* [WHAT TO DO]:
Using the records below, filter out every line that lacks "Apuntes" and copy the rest.

(RECORDS SHOWN begins)

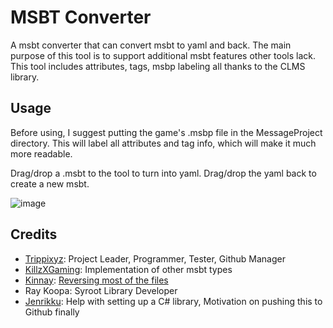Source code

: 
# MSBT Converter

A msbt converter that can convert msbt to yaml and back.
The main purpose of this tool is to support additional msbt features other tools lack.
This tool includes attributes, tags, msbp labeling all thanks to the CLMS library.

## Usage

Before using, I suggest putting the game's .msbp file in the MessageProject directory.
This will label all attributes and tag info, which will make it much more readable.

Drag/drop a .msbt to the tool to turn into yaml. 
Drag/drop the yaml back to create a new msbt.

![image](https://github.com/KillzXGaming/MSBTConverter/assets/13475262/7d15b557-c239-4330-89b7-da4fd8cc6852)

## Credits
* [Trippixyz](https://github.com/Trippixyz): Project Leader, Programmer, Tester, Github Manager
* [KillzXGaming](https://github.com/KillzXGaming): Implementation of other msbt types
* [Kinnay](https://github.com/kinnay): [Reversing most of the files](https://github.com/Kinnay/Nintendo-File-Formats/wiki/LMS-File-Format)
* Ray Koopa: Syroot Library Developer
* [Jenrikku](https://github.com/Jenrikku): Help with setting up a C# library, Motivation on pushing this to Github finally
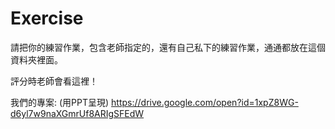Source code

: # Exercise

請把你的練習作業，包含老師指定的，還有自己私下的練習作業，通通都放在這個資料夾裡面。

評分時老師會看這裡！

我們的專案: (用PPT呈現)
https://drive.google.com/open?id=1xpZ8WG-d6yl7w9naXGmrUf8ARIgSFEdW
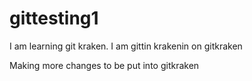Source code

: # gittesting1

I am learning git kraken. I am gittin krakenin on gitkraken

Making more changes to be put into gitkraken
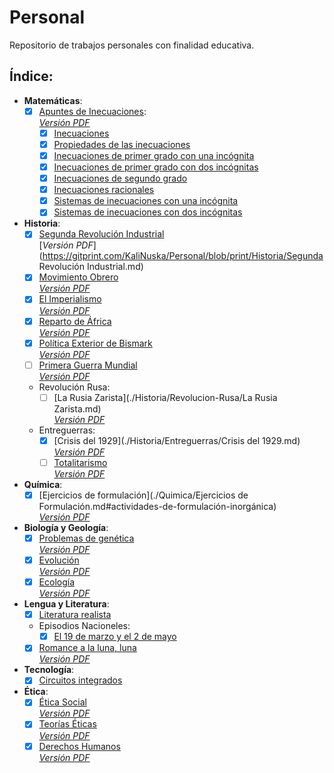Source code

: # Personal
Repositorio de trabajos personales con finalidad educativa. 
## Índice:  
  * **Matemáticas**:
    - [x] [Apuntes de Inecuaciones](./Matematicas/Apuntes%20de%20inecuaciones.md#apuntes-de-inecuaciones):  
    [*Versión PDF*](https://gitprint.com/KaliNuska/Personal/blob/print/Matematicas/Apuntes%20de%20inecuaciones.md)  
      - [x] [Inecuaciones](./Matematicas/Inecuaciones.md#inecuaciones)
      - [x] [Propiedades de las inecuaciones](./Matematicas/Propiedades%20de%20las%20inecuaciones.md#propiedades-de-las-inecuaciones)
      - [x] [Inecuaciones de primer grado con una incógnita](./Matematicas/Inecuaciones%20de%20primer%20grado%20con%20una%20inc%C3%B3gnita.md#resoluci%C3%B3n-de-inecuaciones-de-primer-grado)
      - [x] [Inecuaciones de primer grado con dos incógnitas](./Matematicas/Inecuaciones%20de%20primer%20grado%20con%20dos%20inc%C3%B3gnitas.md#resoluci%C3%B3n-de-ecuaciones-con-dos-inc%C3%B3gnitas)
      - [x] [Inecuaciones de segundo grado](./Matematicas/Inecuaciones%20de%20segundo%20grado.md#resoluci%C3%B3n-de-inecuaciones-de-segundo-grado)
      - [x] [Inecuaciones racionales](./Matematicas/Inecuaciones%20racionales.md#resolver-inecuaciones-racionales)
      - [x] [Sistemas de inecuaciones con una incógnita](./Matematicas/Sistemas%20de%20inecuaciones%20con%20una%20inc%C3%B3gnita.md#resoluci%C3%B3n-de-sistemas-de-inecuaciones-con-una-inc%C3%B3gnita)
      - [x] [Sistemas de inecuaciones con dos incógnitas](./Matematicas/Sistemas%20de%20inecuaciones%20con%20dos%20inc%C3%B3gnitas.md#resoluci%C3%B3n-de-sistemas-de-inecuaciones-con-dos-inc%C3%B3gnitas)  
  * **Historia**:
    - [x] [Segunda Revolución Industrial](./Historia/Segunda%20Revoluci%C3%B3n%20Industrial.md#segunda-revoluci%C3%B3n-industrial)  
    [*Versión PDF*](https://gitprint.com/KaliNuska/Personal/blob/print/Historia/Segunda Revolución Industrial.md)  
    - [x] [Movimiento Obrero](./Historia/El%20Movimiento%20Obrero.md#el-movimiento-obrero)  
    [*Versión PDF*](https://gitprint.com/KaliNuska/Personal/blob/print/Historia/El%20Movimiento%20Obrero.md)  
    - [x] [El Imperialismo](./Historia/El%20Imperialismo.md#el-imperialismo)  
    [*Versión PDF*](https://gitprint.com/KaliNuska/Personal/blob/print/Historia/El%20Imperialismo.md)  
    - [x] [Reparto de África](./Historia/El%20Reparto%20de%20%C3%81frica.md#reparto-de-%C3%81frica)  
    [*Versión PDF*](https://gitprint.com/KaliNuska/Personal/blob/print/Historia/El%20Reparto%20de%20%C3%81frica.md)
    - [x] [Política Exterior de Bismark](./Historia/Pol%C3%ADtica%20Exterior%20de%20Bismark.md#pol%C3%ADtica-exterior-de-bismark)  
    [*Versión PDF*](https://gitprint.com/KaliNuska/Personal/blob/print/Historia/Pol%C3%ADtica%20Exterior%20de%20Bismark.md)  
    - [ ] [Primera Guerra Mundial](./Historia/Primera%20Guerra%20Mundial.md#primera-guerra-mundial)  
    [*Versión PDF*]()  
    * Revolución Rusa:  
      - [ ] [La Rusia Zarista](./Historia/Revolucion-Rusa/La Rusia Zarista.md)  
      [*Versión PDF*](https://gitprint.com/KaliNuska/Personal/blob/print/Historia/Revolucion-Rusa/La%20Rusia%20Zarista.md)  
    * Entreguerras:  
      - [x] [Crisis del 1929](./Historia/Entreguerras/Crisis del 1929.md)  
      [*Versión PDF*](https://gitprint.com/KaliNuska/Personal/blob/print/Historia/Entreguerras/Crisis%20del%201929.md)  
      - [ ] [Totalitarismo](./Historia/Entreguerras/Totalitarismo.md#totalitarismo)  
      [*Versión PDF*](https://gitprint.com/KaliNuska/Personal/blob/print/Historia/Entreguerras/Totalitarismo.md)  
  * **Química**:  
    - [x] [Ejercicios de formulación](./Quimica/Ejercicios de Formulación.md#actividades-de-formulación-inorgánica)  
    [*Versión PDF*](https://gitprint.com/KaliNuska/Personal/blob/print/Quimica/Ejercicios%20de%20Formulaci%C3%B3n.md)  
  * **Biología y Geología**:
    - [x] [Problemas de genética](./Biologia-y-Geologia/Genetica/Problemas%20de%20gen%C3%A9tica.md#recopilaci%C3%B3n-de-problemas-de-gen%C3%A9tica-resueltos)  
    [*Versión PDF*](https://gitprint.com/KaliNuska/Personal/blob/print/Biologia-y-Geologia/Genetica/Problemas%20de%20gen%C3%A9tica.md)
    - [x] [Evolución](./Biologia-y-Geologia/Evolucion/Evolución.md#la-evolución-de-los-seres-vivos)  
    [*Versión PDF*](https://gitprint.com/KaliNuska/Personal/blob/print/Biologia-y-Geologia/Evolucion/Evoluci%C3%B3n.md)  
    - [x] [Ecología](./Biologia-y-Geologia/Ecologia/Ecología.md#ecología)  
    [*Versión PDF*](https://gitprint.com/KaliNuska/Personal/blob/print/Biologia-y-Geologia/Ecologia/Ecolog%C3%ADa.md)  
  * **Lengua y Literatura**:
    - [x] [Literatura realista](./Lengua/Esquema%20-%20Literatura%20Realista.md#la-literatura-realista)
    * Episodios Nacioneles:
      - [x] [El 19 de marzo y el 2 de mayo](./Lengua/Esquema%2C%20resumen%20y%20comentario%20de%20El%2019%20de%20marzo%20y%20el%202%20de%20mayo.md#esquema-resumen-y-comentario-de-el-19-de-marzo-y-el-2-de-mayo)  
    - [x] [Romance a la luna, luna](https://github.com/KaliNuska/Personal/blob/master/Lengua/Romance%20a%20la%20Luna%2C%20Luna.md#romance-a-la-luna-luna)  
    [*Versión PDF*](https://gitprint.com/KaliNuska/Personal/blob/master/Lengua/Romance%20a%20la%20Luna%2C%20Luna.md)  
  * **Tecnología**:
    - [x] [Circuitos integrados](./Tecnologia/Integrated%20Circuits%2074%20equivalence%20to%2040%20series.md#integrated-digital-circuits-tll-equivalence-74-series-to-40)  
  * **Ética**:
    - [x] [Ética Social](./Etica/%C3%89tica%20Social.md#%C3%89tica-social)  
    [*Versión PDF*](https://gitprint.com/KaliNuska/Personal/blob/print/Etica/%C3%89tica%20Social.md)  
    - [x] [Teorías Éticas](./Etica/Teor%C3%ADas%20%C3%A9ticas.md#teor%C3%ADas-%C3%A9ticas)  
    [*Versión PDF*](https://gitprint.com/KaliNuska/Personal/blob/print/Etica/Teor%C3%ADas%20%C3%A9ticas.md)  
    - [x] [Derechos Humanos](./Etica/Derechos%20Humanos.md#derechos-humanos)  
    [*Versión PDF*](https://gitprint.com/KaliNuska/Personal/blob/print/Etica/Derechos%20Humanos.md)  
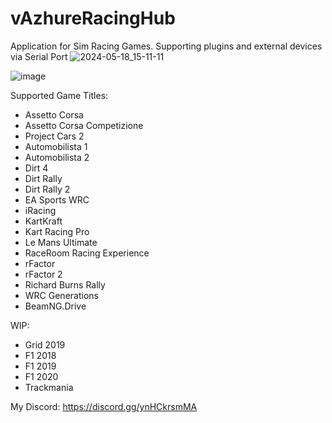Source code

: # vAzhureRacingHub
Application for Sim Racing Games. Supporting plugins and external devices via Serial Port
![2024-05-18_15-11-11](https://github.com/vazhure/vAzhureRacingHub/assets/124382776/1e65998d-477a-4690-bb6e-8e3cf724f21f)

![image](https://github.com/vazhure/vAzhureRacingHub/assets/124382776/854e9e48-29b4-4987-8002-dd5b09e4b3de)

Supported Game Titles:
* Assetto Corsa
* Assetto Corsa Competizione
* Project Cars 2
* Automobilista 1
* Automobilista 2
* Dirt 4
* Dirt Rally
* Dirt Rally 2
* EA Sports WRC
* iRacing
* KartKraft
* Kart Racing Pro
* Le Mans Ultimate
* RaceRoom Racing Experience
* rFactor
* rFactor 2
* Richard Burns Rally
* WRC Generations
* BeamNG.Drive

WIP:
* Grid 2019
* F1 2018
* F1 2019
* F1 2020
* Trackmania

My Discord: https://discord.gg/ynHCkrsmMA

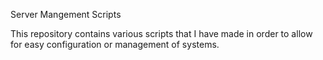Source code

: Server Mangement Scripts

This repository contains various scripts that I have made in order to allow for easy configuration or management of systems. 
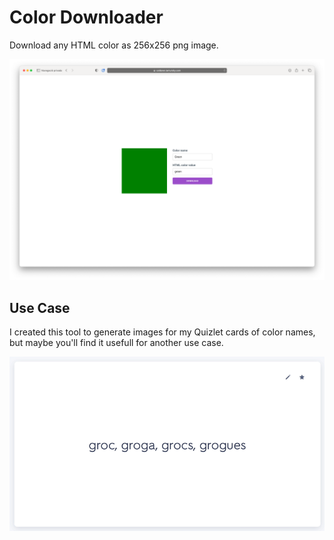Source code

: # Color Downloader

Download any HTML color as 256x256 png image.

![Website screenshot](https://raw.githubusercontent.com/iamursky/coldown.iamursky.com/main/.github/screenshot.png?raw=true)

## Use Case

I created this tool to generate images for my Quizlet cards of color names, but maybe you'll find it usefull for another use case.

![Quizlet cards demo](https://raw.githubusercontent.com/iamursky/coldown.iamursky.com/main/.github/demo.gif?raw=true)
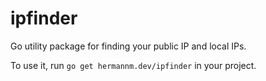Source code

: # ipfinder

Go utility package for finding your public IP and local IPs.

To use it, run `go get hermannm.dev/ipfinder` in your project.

(RECORDS SHOWN ends)
(RECORDS SHOWN begins)

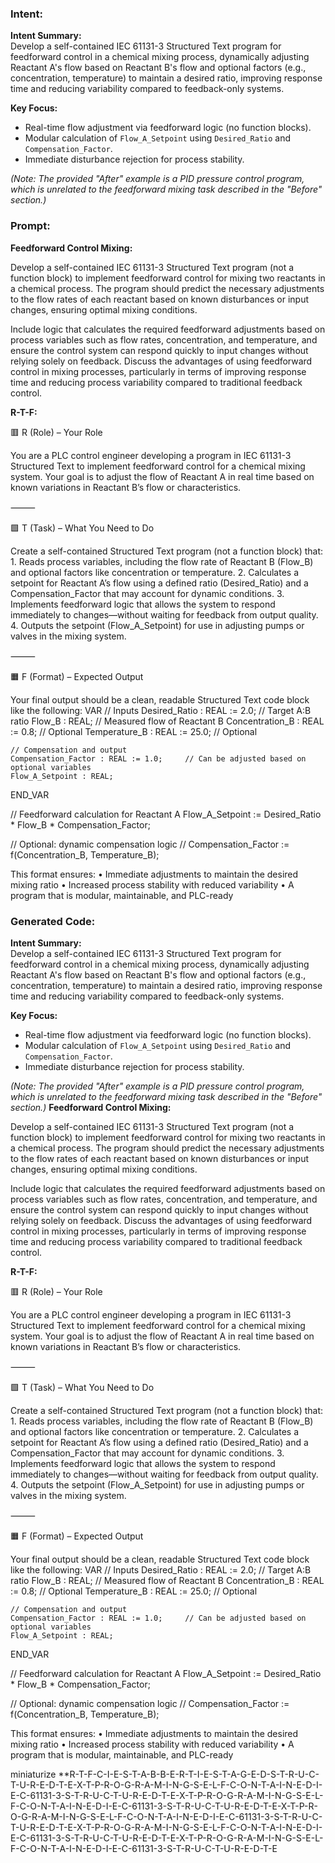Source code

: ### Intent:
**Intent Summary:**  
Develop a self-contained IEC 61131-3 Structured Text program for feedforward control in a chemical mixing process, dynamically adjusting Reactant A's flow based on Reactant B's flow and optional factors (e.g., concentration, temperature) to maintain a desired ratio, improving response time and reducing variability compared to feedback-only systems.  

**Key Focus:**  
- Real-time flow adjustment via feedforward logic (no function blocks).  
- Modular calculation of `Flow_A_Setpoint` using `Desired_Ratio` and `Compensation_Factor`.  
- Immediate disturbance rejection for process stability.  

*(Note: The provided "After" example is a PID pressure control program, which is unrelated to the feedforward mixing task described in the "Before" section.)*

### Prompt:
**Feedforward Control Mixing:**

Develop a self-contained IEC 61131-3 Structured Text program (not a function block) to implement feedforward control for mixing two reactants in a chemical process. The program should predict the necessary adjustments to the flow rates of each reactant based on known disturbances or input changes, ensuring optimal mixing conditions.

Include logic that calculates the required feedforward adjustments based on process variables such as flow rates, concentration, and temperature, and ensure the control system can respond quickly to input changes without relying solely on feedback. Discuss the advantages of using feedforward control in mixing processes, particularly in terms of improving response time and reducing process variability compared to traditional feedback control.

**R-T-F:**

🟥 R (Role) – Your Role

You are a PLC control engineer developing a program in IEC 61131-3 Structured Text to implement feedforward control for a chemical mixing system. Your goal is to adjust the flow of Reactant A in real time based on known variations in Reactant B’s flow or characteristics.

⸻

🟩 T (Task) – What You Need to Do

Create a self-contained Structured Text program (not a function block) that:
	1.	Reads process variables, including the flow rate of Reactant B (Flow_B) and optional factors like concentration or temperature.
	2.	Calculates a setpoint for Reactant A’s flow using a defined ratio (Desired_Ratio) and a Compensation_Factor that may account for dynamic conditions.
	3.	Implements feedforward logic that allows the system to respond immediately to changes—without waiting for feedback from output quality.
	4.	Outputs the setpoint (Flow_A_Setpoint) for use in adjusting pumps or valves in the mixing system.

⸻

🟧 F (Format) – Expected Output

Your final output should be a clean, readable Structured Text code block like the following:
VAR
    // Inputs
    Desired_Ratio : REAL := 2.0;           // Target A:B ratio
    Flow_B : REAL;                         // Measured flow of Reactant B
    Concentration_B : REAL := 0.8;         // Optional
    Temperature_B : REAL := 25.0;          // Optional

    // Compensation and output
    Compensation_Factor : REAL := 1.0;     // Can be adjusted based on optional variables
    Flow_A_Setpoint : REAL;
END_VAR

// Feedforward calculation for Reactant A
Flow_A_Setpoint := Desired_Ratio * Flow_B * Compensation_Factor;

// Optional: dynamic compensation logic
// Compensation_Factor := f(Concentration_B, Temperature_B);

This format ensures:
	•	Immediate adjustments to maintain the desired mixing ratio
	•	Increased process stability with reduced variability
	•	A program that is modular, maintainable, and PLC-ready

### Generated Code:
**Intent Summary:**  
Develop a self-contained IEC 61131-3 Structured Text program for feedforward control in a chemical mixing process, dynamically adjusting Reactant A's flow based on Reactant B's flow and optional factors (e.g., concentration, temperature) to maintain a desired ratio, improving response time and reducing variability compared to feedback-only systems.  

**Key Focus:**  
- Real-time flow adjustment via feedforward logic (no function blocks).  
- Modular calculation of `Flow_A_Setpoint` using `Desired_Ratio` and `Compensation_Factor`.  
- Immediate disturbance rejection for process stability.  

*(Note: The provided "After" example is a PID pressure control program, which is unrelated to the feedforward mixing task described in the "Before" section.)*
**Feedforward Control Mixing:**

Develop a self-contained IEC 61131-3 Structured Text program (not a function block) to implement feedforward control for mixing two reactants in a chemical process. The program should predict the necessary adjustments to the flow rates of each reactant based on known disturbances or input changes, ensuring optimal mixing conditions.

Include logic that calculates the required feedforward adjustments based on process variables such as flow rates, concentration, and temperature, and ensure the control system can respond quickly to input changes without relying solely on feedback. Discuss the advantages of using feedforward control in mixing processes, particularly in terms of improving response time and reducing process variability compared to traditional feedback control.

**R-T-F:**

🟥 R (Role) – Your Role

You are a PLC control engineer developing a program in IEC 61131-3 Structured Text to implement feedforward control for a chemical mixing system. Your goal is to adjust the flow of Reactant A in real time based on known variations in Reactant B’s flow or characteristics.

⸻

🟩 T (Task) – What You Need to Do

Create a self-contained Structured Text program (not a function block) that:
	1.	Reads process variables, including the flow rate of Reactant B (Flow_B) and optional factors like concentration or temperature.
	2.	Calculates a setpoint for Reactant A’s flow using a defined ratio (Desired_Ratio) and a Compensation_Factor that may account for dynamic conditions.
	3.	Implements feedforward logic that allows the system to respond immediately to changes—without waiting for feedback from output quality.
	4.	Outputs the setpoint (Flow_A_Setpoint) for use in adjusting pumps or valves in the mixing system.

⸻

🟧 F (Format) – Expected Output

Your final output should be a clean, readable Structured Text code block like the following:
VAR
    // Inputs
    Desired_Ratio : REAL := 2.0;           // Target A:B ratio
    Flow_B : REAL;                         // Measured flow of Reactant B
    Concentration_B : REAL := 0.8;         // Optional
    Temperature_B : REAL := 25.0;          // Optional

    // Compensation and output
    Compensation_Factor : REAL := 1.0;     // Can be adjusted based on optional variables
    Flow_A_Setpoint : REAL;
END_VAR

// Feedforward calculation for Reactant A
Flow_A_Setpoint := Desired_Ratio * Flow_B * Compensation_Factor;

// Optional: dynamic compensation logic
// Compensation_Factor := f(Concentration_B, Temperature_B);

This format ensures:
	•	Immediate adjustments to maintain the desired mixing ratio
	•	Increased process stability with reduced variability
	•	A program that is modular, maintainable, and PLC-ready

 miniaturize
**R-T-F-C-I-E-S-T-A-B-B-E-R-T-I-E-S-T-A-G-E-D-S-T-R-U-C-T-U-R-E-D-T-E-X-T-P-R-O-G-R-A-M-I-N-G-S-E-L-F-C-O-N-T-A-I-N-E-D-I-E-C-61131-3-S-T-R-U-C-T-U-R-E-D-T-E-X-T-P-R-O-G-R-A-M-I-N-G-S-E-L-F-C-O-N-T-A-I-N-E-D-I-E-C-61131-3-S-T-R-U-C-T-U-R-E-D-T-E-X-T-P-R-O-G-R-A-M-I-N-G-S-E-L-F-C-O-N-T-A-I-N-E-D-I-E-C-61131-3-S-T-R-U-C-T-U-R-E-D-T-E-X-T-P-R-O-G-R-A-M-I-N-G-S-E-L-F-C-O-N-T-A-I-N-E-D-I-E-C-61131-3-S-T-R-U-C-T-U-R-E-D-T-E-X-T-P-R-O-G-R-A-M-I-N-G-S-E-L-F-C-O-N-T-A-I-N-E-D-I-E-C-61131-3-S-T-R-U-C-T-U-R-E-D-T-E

(RECORDS SHOWN ends)

* [OUTPUT]:
    - [x] [Apuntes de Inecuaciones](./Matematicas/Apuntes%20de%20inecuaciones.md#apuntes-de-inecuaciones):  
    [*Versión PDF*](https://gitprint.com/KaliNuska/Personal/blob/print/Matematicas/Apuntes%20de%20inecuaciones.md)  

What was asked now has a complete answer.